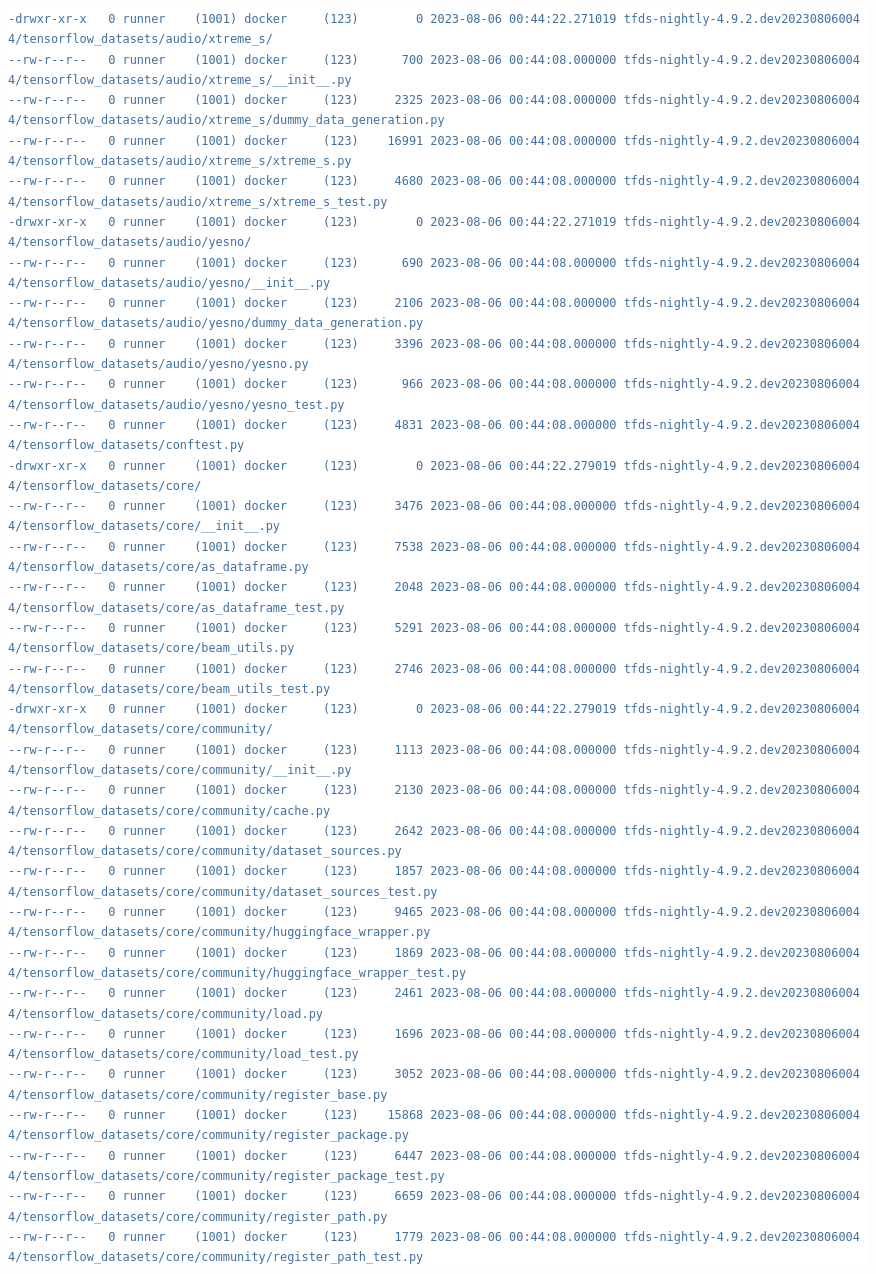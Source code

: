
 ```diff
-drwxr-xr-x   0 runner    (1001) docker     (123)        0 2023-08-06 00:44:22.271019 tfds-nightly-4.9.2.dev202308060044/tensorflow_datasets/audio/xtreme_s/
--rw-r--r--   0 runner    (1001) docker     (123)      700 2023-08-06 00:44:08.000000 tfds-nightly-4.9.2.dev202308060044/tensorflow_datasets/audio/xtreme_s/__init__.py
--rw-r--r--   0 runner    (1001) docker     (123)     2325 2023-08-06 00:44:08.000000 tfds-nightly-4.9.2.dev202308060044/tensorflow_datasets/audio/xtreme_s/dummy_data_generation.py
--rw-r--r--   0 runner    (1001) docker     (123)    16991 2023-08-06 00:44:08.000000 tfds-nightly-4.9.2.dev202308060044/tensorflow_datasets/audio/xtreme_s/xtreme_s.py
--rw-r--r--   0 runner    (1001) docker     (123)     4680 2023-08-06 00:44:08.000000 tfds-nightly-4.9.2.dev202308060044/tensorflow_datasets/audio/xtreme_s/xtreme_s_test.py
-drwxr-xr-x   0 runner    (1001) docker     (123)        0 2023-08-06 00:44:22.271019 tfds-nightly-4.9.2.dev202308060044/tensorflow_datasets/audio/yesno/
--rw-r--r--   0 runner    (1001) docker     (123)      690 2023-08-06 00:44:08.000000 tfds-nightly-4.9.2.dev202308060044/tensorflow_datasets/audio/yesno/__init__.py
--rw-r--r--   0 runner    (1001) docker     (123)     2106 2023-08-06 00:44:08.000000 tfds-nightly-4.9.2.dev202308060044/tensorflow_datasets/audio/yesno/dummy_data_generation.py
--rw-r--r--   0 runner    (1001) docker     (123)     3396 2023-08-06 00:44:08.000000 tfds-nightly-4.9.2.dev202308060044/tensorflow_datasets/audio/yesno/yesno.py
--rw-r--r--   0 runner    (1001) docker     (123)      966 2023-08-06 00:44:08.000000 tfds-nightly-4.9.2.dev202308060044/tensorflow_datasets/audio/yesno/yesno_test.py
--rw-r--r--   0 runner    (1001) docker     (123)     4831 2023-08-06 00:44:08.000000 tfds-nightly-4.9.2.dev202308060044/tensorflow_datasets/conftest.py
-drwxr-xr-x   0 runner    (1001) docker     (123)        0 2023-08-06 00:44:22.279019 tfds-nightly-4.9.2.dev202308060044/tensorflow_datasets/core/
--rw-r--r--   0 runner    (1001) docker     (123)     3476 2023-08-06 00:44:08.000000 tfds-nightly-4.9.2.dev202308060044/tensorflow_datasets/core/__init__.py
--rw-r--r--   0 runner    (1001) docker     (123)     7538 2023-08-06 00:44:08.000000 tfds-nightly-4.9.2.dev202308060044/tensorflow_datasets/core/as_dataframe.py
--rw-r--r--   0 runner    (1001) docker     (123)     2048 2023-08-06 00:44:08.000000 tfds-nightly-4.9.2.dev202308060044/tensorflow_datasets/core/as_dataframe_test.py
--rw-r--r--   0 runner    (1001) docker     (123)     5291 2023-08-06 00:44:08.000000 tfds-nightly-4.9.2.dev202308060044/tensorflow_datasets/core/beam_utils.py
--rw-r--r--   0 runner    (1001) docker     (123)     2746 2023-08-06 00:44:08.000000 tfds-nightly-4.9.2.dev202308060044/tensorflow_datasets/core/beam_utils_test.py
-drwxr-xr-x   0 runner    (1001) docker     (123)        0 2023-08-06 00:44:22.279019 tfds-nightly-4.9.2.dev202308060044/tensorflow_datasets/core/community/
--rw-r--r--   0 runner    (1001) docker     (123)     1113 2023-08-06 00:44:08.000000 tfds-nightly-4.9.2.dev202308060044/tensorflow_datasets/core/community/__init__.py
--rw-r--r--   0 runner    (1001) docker     (123)     2130 2023-08-06 00:44:08.000000 tfds-nightly-4.9.2.dev202308060044/tensorflow_datasets/core/community/cache.py
--rw-r--r--   0 runner    (1001) docker     (123)     2642 2023-08-06 00:44:08.000000 tfds-nightly-4.9.2.dev202308060044/tensorflow_datasets/core/community/dataset_sources.py
--rw-r--r--   0 runner    (1001) docker     (123)     1857 2023-08-06 00:44:08.000000 tfds-nightly-4.9.2.dev202308060044/tensorflow_datasets/core/community/dataset_sources_test.py
--rw-r--r--   0 runner    (1001) docker     (123)     9465 2023-08-06 00:44:08.000000 tfds-nightly-4.9.2.dev202308060044/tensorflow_datasets/core/community/huggingface_wrapper.py
--rw-r--r--   0 runner    (1001) docker     (123)     1869 2023-08-06 00:44:08.000000 tfds-nightly-4.9.2.dev202308060044/tensorflow_datasets/core/community/huggingface_wrapper_test.py
--rw-r--r--   0 runner    (1001) docker     (123)     2461 2023-08-06 00:44:08.000000 tfds-nightly-4.9.2.dev202308060044/tensorflow_datasets/core/community/load.py
--rw-r--r--   0 runner    (1001) docker     (123)     1696 2023-08-06 00:44:08.000000 tfds-nightly-4.9.2.dev202308060044/tensorflow_datasets/core/community/load_test.py
--rw-r--r--   0 runner    (1001) docker     (123)     3052 2023-08-06 00:44:08.000000 tfds-nightly-4.9.2.dev202308060044/tensorflow_datasets/core/community/register_base.py
--rw-r--r--   0 runner    (1001) docker     (123)    15868 2023-08-06 00:44:08.000000 tfds-nightly-4.9.2.dev202308060044/tensorflow_datasets/core/community/register_package.py
--rw-r--r--   0 runner    (1001) docker     (123)     6447 2023-08-06 00:44:08.000000 tfds-nightly-4.9.2.dev202308060044/tensorflow_datasets/core/community/register_package_test.py
--rw-r--r--   0 runner    (1001) docker     (123)     6659 2023-08-06 00:44:08.000000 tfds-nightly-4.9.2.dev202308060044/tensorflow_datasets/core/community/register_path.py
--rw-r--r--   0 runner    (1001) docker     (123)     1779 2023-08-06 00:44:08.000000 tfds-nightly-4.9.2.dev202308060044/tensorflow_datasets/core/community/register_path_test.py
```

**What this task involves**
The records above are to be retyped exactly, with every picture left out.

**Solution for this task**
Source code

:
 ```diff
-drwxr-xr-x   0 runner    (1001) docker     (123)        0 2023-08-06 00:44:22.271019 tfds-nightly-4.9.2.dev202308060044/tensorflow_datasets/audio/xtreme_s/
--rw-r--r--   0 runner    (1001) docker     (123)      700 2023-08-06 00:44:08.000000 tfds-nightly-4.9.2.dev202308060044/tensorflow_datasets/audio/xtreme_s/__init__.py
--rw-r--r--   0 runner    (1001) docker     (123)     2325 2023-08-06 00:44:08.000000 tfds-nightly-4.9.2.dev202308060044/tensorflow_datasets/audio/xtreme_s/dummy_data_generation.py
--rw-r--r--   0 runner    (1001) docker     (123)    16991 2023-08-06 00:44:08.000000 tfds-nightly-4.9.2.dev202308060044/tensorflow_datasets/audio/xtreme_s/xtreme_s.py
--rw-r--r--   0 runner    (1001) docker     (123)     4680 2023-08-06 00:44:08.000000 tfds-nightly-4.9.2.dev202308060044/tensorflow_datasets/audio/xtreme_s/xtreme_s_test.py
-drwxr-xr-x   0 runner    (1001) docker     (123)        0 2023-08-06 00:44:22.271019 tfds-nightly-4.9.2.dev202308060044/tensorflow_datasets/audio/yesno/
--rw-r--r--   0 runner    (1001) docker     (123)      690 2023-08-06 00:44:08.000000 tfds-nightly-4.9.2.dev202308060044/tensorflow_datasets/audio/yesno/__init__.py
--rw-r--r--   0 runner    (1001) docker     (123)     2106 2023-08-06 00:44:08.000000 tfds-nightly-4.9.2.dev202308060044/tensorflow_datasets/audio/yesno/dummy_data_generation.py
--rw-r--r--   0 runner    (1001) docker     (123)     3396 2023-08-06 00:44:08.000000 tfds-nightly-4.9.2.dev202308060044/tensorflow_datasets/audio/yesno/yesno.py
--rw-r--r--   0 runner    (1001) docker     (123)      966 2023-08-06 00:44:08.000000 tfds-nightly-4.9.2.dev202308060044/tensorflow_datasets/audio/yesno/yesno_test.py
--rw-r--r--   0 runner    (1001) docker     (123)     4831 2023-08-06 00:44:08.000000 tfds-nightly-4.9.2.dev202308060044/tensorflow_datasets/conftest.py
-drwxr-xr-x   0 runner    (1001) docker     (123)        0 2023-08-06 00:44:22.279019 tfds-nightly-4.9.2.dev202308060044/tensorflow_datasets/core/
--rw-r--r--   0 runner    (1001) docker     (123)     3476 2023-08-06 00:44:08.000000 tfds-nightly-4.9.2.dev202308060044/tensorflow_datasets/core/__init__.py
--rw-r--r--   0 runner    (1001) docker     (123)     7538 2023-08-06 00:44:08.000000 tfds-nightly-4.9.2.dev202308060044/tensorflow_datasets/core/as_dataframe.py
--rw-r--r--   0 runner    (1001) docker     (123)     2048 2023-08-06 00:44:08.000000 tfds-nightly-4.9.2.dev202308060044/tensorflow_datasets/core/as_dataframe_test.py
--rw-r--r--   0 runner    (1001) docker     (123)     5291 2023-08-06 00:44:08.000000 tfds-nightly-4.9.2.dev202308060044/tensorflow_datasets/core/beam_utils.py
--rw-r--r--   0 runner    (1001) docker     (123)     2746 2023-08-06 00:44:08.000000 tfds-nightly-4.9.2.dev202308060044/tensorflow_datasets/core/beam_utils_test.py
-drwxr-xr-x   0 runner    (1001) docker     (123)        0 2023-08-06 00:44:22.279019 tfds-nightly-4.9.2.dev202308060044/tensorflow_datasets/core/community/
--rw-r--r--   0 runner    (1001) docker     (123)     1113 2023-08-06 00:44:08.000000 tfds-nightly-4.9.2.dev202308060044/tensorflow_datasets/core/community/__init__.py
--rw-r--r--   0 runner    (1001) docker     (123)     2130 2023-08-06 00:44:08.000000 tfds-nightly-4.9.2.dev202308060044/tensorflow_datasets/core/community/cache.py
--rw-r--r--   0 runner    (1001) docker     (123)     2642 2023-08-06 00:44:08.000000 tfds-nightly-4.9.2.dev202308060044/tensorflow_datasets/core/community/dataset_sources.py
--rw-r--r--   0 runner    (1001) docker     (123)     1857 2023-08-06 00:44:08.000000 tfds-nightly-4.9.2.dev202308060044/tensorflow_datasets/core/community/dataset_sources_test.py
--rw-r--r--   0 runner    (1001) docker     (123)     9465 2023-08-06 00:44:08.000000 tfds-nightly-4.9.2.dev202308060044/tensorflow_datasets/core/community/huggingface_wrapper.py
--rw-r--r--   0 runner    (1001) docker     (123)     1869 2023-08-06 00:44:08.000000 tfds-nightly-4.9.2.dev202308060044/tensorflow_datasets/core/community/huggingface_wrapper_test.py
--rw-r--r--   0 runner    (1001) docker     (123)     2461 2023-08-06 00:44:08.000000 tfds-nightly-4.9.2.dev202308060044/tensorflow_datasets/core/community/load.py
--rw-r--r--   0 runner    (1001) docker     (123)     1696 2023-08-06 00:44:08.000000 tfds-nightly-4.9.2.dev202308060044/tensorflow_datasets/core/community/load_test.py
--rw-r--r--   0 runner    (1001) docker     (123)     3052 2023-08-06 00:44:08.000000 tfds-nightly-4.9.2.dev202308060044/tensorflow_datasets/core/community/register_base.py
--rw-r--r--   0 runner    (1001) docker     (123)    15868 2023-08-06 00:44:08.000000 tfds-nightly-4.9.2.dev202308060044/tensorflow_datasets/core/community/register_package.py
--rw-r--r--   0 runner    (1001) docker     (123)     6447 2023-08-06 00:44:08.000000 tfds-nightly-4.9.2.dev202308060044/tensorflow_datasets/core/community/register_package_test.py
--rw-r--r--   0 runner    (1001) docker     (123)     6659 2023-08-06 00:44:08.000000 tfds-nightly-4.9.2.dev202308060044/tensorflow_datasets/core/community/register_path.py
--rw-r--r--   0 runner    (1001) docker     (123)     1779 2023-08-06 00:44:08.000000 tfds-nightly-4.9.2.dev202308060044/tensorflow_datasets/core/community/register_path_test.py
```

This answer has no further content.